From the records below, copy each line in which the string "MinimumPermissions" occurs.

[Records from a dataset]
::::::::::

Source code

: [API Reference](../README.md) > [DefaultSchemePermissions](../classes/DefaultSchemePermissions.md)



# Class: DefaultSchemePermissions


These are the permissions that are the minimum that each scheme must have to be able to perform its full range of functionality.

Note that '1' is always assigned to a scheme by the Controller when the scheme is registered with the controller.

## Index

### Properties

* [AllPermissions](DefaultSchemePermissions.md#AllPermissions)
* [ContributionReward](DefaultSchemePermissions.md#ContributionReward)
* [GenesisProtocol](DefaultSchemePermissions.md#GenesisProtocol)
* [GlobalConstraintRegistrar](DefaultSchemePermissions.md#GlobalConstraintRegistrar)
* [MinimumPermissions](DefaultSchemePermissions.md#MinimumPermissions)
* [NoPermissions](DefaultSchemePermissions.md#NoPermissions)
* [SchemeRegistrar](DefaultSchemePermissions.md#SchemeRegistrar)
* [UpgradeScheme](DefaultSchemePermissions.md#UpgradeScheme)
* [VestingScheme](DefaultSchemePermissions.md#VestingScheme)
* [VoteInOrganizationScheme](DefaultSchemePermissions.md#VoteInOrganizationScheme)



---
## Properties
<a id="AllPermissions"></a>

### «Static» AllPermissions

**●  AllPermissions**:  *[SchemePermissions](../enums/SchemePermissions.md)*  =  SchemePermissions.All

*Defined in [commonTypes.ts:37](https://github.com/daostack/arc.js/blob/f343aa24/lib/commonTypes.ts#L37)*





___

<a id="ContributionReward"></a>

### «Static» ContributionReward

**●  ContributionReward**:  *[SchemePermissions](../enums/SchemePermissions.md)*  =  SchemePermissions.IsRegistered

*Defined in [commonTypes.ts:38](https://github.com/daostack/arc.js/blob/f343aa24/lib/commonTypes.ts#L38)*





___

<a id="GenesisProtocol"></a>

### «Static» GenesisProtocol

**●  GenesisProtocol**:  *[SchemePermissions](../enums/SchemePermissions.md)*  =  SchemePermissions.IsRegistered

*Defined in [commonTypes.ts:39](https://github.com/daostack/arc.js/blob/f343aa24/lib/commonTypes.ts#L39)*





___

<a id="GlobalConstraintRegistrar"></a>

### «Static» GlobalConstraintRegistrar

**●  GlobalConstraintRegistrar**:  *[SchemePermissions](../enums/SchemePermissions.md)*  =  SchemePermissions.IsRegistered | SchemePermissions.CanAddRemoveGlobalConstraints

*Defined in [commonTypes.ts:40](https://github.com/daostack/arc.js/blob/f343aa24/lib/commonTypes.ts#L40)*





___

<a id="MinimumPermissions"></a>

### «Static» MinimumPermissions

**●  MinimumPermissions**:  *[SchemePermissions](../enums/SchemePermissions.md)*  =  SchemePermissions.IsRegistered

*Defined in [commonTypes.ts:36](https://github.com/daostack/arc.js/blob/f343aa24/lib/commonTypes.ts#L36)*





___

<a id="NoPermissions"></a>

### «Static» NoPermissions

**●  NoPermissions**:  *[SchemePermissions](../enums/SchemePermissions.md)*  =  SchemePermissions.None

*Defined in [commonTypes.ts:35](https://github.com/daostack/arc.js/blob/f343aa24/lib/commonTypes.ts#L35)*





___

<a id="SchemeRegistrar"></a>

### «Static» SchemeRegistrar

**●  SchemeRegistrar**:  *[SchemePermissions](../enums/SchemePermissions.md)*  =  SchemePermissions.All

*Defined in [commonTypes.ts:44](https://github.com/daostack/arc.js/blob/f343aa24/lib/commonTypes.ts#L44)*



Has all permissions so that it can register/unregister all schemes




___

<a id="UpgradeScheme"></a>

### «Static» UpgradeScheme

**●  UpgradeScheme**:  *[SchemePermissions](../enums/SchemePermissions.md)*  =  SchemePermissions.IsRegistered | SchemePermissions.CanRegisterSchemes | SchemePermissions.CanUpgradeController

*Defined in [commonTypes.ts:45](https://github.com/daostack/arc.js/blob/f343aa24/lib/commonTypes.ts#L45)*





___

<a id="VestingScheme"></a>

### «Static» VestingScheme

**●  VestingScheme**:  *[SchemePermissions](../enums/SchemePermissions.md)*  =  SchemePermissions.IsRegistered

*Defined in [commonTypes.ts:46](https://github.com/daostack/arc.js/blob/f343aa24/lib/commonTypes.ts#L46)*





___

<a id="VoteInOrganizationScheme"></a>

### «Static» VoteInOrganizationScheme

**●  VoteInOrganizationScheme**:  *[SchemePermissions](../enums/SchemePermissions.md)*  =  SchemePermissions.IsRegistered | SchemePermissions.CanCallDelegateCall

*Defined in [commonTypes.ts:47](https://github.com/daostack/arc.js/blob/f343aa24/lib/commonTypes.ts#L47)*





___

::::::::::

Solved exercise -
* [MinimumPermissions](DefaultSchemePermissions.md#MinimumPermissions)
<a id="MinimumPermissions"></a>
### «Static» MinimumPermissions
**●  MinimumPermissions**:  *[SchemePermissions](../enums/SchemePermissions.md)*  =  SchemePermissions.IsRegistered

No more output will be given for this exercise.